Authors Rohrbough J, Nguyen HN, Lamb FS
Submitted By Submitted Externally on 9/10/2018
Status Published
Journal The Journal of physiology
Year 2018
Date Published 9/1/2018
Volume : Pages 596 : 4091 - 4119
PubMed Reference 29917234
Abstract The ClC-3 2Cl- /1H+ exchanger modulates endosome pH and Cl- concentration. We
investigated the relationships between ClC-3-mediated ion transport
(steady-state transport current, ISS ), gating charge (Q) and cytoplasmic
alkalization. ClC-3 transport is functionally unidirectional. ClC-5 and ClC-3
display indistinguishable exchange ratios, but ClC-3 cycling is less
"efficient", as reflected by a large Q/ISS . An M531A mutation predicted to
increase water-wire stability and cytoplasmic proton supply improves efficiency.

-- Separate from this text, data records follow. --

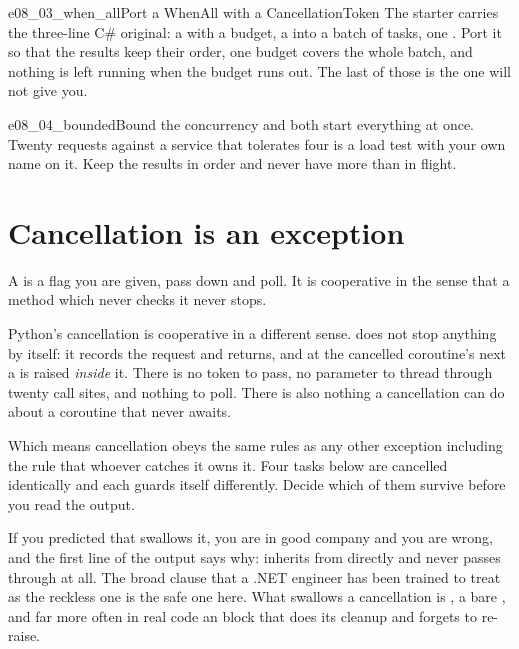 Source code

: \begin{exercise}{e08_03_when_all}{Port a WhenAll with a CancellationToken}
The starter carries the three-line C\# original: a
 with a budget, a  into a batch
of tasks, one . Port it so that the results keep their
order, one budget covers the whole batch, and nothing is left running when
the budget runs out. The last of those is the one  will not
give you.
\end{exercise}

\begin{exercise}{e08_04_bounded}{Bound the concurrency}
 and  both start everything at once. Twenty
requests against a service that tolerates four is a load test with your
own name on it. Keep the results in order and never have more than
 in flight.
\end{exercise}

\section{Cancellation is an exception}
\label{sec:asyncio-cancel}

A  is a flag you are given, pass down and poll. It
is cooperative in the sense that a method which never checks it never
stops.

Python's cancellation is cooperative in a different sense.
 does not stop anything by itself: it records the
request and returns, and at the cancelled coroutine's next  a
 is raised \emph{inside} it. There is no token to
pass, no parameter to thread through twenty call sites, and nothing to
poll. There is also nothing a cancellation can do about a coroutine that
never awaits.

Which means cancellation obeys the same rules as any other exception \dash{}
including the rule that whoever catches it owns it. Four tasks below are
cancelled identically and each guards itself differently. Decide which of
them survive before you read the output.



\noindent
If you predicted that  swallows it, you are in
good company and you are wrong, and the first line of the output says why:
 inherits from  directly and never
passes through  at all. The broad clause that a .NET
engineer has been trained to treat as the reckless one is the safe one
here. What swallows a cancellation is , a bare
, and \dash{} far more often in real code \dash{} an
 block that does its cleanup and
forgets to re-raise.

Protonation (pH 5.0) of the outer glutamate gate (Gluext ; E224) reduces Q,
inhibits transport, and weakens coupling. Removal of the central tyrosine anion
gate (Y572S) greatly increases uncoupled anion current. Tyrosine -OH removal
(Y572F) alters anion selectivity and impairs coupling. E224 and Y572 act as
anion barriers, and contribute to gating. The Y572 side chain and -OH regulate Q
movement kinetics and voltage dependence. E224 and Y572 interact to create a
"closed" inner gate conformation that maintains coupling during cycling., We
utilized plasma membrane-localized ClC-3 to investigate relationships between
steady-state transport current (ISS ), gating charge (Q) movement, and
cytoplasmic alkalization rate. ClC-3 exhibited lower transport efficiency than
ClC-5, as reflected by a larger Q/ISS ratio, but an indistinguishable Cl- /H+
coupling ratio. External SCN- reduced H+ transport rate and uncoupled anion/H+
exchange by 80-90%. Removal of the external gating glutamate ("Gluext ") (E224A
mutation) reduced Q and abolished H+ transport. We hypothesized that Methionine
531 (M531) impedes "water wire" H+ transfer from the cytoplasm to E224.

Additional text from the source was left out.